Both mortgage companies and banks can help finance your home purchase. When they lend you money, they expect you to repay the principal with interest. But they have different decision-making and loan processes. They may also have different ways for dealing with unexpected issues you might encounter in the future.

Mortgage lender

Dedicated mortgage lenders such as Quicken Loans handle the whole mortgage process ‘in house.’ They review your application, approve the loan, and underwrite your mortgage. Mortgage companies offer a large variety of loan options. Unlike traditional banks, mortgage lenders could be more lenient towards borrower with lower credit.

Mortgage lenders have a faster and more efficient process, which could be an advantage if you are trying to close on a house quickly. Sometimes they also make exceptions for people with income or credit issues.

Dedicated mortgage lenders are not as strictly regulated as banks. It allows them to offer personalized loan recommendations based on your financial situation.
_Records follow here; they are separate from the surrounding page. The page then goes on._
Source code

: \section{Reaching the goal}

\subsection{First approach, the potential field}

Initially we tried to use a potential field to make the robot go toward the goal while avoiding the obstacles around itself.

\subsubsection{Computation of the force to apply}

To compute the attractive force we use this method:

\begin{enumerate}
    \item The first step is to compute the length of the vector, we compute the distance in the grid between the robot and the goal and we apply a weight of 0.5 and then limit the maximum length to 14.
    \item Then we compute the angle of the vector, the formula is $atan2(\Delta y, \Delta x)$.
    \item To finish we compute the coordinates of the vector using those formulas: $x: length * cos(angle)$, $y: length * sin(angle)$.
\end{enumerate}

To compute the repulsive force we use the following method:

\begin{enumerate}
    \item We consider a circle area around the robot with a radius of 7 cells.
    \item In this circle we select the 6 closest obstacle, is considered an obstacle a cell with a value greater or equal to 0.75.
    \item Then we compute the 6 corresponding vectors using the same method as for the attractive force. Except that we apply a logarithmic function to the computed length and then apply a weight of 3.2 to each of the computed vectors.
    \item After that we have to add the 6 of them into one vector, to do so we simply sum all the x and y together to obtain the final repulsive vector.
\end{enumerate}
However, once your deal closes, the mortgage lender could sell your loan to a mortgage servicing company. If it does, you’ll be paying and dealing with the servicing company in the future. But don’t worry. The terms of the deal, including the rates, will remain the same through the life of the loan. The mortgage servicer cannot change the fees or interest rates.


Mortgage loans are just one of the many financial products a bank offers. Banks offer checking and saving accounts, insurance products, investment, corporate banking, business loans, and more. They review and approve your loan application, and give you the money directly. Most banks service their loans in-house. The loan documents are issued in the bank’s name.
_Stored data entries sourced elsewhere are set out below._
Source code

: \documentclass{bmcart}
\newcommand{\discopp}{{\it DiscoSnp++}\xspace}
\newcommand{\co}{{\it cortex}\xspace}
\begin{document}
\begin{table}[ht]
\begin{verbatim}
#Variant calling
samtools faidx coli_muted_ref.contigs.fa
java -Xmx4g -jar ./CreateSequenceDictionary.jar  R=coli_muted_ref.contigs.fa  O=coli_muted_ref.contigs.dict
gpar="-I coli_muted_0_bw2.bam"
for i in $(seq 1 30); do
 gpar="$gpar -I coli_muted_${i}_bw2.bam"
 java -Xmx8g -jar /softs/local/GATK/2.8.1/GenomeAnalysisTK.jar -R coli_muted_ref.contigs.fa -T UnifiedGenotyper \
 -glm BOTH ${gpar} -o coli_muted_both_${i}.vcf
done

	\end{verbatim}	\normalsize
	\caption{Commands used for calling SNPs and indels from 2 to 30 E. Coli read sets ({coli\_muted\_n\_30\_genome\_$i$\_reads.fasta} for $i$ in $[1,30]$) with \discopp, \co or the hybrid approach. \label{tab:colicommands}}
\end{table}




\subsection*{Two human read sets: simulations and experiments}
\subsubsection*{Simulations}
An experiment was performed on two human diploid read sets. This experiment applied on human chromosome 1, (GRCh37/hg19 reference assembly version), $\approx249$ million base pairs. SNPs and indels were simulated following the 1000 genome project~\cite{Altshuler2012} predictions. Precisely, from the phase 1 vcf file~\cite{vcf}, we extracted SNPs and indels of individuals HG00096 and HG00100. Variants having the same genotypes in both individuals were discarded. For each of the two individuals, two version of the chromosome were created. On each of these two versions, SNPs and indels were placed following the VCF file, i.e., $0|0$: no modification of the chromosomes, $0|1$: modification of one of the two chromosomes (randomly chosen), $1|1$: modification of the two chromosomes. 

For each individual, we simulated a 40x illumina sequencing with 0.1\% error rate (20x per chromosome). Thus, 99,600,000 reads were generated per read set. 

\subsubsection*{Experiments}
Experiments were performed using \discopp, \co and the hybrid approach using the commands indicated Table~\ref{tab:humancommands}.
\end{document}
Typically, banks have fewer loan options that mortgage lenders. That’s because they have to follow a bunch of guidelines from the FHA, VA, Fannie Mae, and Freddie Mac. They are also less open to negotiations, and they usually take longer than mortgage lenders to approve loans. Banks could decline your loan if your credit or income situation doesn’t fit their criteria.

Banks sometimes offer loan options designed for specific buyer segments such as self-employed professionals. They also have special rates and discounts for their existing banking customers. If you have a long-standing relationship with a bank and you want to keep all your financial products under one roof, you can choose to go with a bank instead of a mortgage lender.

Since banks offer a wide range of financial services, they could pitch their other products during the loan review process to boost their revenue. Though some banks do offer great customer service, most struggle to give their customers the best service due to the huge variety of their products and services.

Mortgage lender vs bank: The bottom line

As a borrower, you want to get the best rates and terms for your unique scenario, credit score, and income. You should shop around and compare the bank vs mortgage lender offers. You can also seek offers from credit unions and mortgage brokers for comparison.

When shopping around, contact at least four mortgage sources. Compare their fees, interest rates, terms, closing costs, prepayment penalties, and other details for the kind of loan you want.

A full-fledged bank allows you to keep all your financial products under one roof, making life a bit easier for you, especially if you have been a long-time customer of the bank. How much money you have in your bank account with them could also impact the terms and rates. Most banks also service their own loans instead of selling your loan to mortgage servicers.

On the other hand, the dedicated mortgage companies offer more options to fit your needs and faster closings. If you have a special credit or income situation, mortgage lenders could offer a customized loan recommendation. But they often sell their loans to mortgage servicing companies.